-- ASSIGNMENT --
Print the data below exactly, but only the lines from the one containing "## Installation" down to the one containing "However, the same", inclusive.

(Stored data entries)
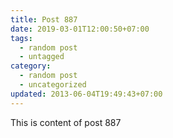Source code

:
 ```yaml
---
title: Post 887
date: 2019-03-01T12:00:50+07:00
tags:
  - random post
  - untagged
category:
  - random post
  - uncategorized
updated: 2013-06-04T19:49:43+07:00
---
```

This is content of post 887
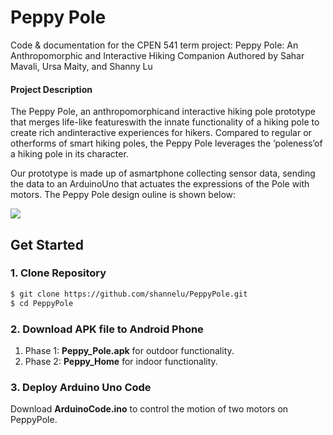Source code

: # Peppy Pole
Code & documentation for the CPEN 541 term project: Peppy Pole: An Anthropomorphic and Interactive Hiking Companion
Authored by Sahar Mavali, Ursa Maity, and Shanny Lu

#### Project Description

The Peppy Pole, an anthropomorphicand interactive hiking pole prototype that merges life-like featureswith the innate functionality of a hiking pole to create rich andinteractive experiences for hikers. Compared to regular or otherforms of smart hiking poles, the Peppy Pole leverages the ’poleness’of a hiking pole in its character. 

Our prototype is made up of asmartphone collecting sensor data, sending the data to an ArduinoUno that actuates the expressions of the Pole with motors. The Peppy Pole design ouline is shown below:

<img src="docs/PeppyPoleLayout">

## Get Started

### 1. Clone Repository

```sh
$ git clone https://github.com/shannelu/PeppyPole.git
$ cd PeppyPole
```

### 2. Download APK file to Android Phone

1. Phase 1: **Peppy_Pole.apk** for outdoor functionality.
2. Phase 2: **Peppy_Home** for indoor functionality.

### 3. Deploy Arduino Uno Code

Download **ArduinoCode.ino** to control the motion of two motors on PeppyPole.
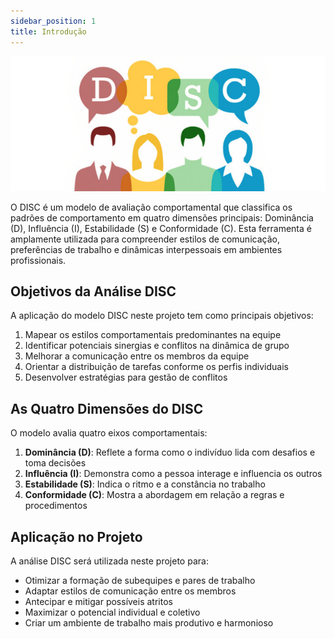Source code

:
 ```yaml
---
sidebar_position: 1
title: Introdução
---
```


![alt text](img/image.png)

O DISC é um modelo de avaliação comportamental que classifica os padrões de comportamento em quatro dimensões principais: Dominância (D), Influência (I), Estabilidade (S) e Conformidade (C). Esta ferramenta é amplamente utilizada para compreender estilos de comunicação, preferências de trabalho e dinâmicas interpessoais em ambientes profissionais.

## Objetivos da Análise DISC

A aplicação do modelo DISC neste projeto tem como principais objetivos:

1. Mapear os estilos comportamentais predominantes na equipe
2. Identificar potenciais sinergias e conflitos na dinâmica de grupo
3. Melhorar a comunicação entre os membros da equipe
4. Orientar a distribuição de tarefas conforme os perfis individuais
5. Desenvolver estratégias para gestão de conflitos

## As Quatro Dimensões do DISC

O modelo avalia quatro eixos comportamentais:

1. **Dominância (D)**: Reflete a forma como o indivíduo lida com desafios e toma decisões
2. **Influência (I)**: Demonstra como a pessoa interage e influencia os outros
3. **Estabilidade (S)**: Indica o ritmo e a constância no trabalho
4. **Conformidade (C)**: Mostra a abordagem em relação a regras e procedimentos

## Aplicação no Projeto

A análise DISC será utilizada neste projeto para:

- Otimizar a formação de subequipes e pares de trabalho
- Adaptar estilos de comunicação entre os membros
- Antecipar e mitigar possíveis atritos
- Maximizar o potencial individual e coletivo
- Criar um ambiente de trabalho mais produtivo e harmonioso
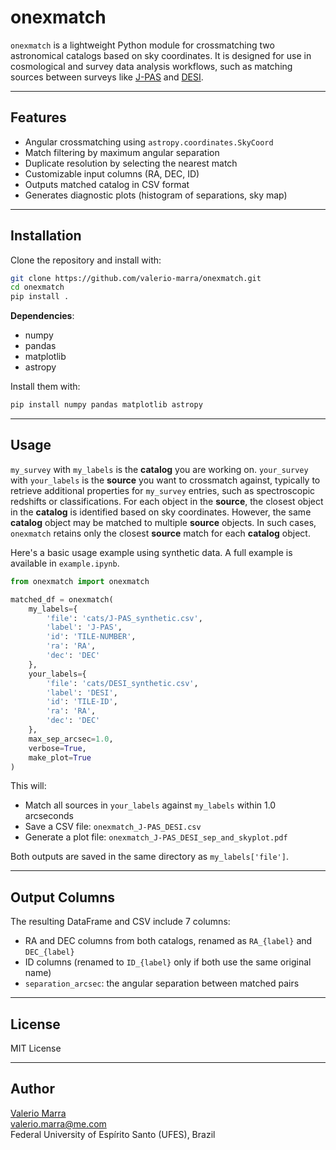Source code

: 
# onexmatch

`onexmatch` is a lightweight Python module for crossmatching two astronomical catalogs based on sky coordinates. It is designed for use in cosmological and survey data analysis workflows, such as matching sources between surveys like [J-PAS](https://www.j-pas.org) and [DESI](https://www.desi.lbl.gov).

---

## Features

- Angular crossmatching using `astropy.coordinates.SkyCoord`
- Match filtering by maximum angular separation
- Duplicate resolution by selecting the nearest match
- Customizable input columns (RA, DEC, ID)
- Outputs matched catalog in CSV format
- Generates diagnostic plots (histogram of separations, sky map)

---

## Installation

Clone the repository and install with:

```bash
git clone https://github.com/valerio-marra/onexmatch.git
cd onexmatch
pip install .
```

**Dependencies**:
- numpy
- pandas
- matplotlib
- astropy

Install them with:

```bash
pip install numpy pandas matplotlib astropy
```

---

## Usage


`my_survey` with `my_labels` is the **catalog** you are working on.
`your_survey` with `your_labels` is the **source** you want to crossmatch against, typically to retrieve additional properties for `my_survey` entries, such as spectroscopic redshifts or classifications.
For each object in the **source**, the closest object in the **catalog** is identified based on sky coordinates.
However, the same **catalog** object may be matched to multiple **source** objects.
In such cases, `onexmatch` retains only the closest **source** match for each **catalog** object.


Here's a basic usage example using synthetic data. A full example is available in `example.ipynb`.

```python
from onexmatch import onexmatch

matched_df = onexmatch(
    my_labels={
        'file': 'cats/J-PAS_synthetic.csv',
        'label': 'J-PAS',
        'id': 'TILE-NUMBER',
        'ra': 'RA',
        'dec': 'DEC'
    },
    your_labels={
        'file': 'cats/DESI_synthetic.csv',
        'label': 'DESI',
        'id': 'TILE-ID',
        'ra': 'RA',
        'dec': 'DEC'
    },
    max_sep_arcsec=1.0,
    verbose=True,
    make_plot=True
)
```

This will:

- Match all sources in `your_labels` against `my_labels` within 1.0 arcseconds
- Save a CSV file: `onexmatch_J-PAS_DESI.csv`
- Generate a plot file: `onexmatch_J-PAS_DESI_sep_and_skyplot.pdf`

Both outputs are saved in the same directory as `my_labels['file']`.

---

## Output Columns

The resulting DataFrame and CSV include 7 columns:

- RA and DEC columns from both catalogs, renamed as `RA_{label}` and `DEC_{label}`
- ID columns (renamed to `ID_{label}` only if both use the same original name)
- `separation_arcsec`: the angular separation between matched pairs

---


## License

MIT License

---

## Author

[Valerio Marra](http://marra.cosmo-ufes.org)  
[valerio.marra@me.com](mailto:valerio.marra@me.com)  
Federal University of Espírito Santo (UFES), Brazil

-- TASK RESULT --
## Installation

Clone the repository and install with:

```bash
git clone https://github.com/valerio-marra/onexmatch.git
cd onexmatch
pip install .
```

**Dependencies**:
- numpy
- pandas
- matplotlib
- astropy

Install them with:

```bash
pip install numpy pandas matplotlib astropy
```

---

## Usage


`my_survey` with `my_labels` is the **catalog** you are working on.
`your_survey` with `your_labels` is the **source** you want to crossmatch against, typically to retrieve additional properties for `my_survey` entries, such as spectroscopic redshifts or classifications.
For each object in the **source**, the closest object in the **catalog** is identified based on sky coordinates.
However, the same **catalog** object may be matched to multiple **source** objects.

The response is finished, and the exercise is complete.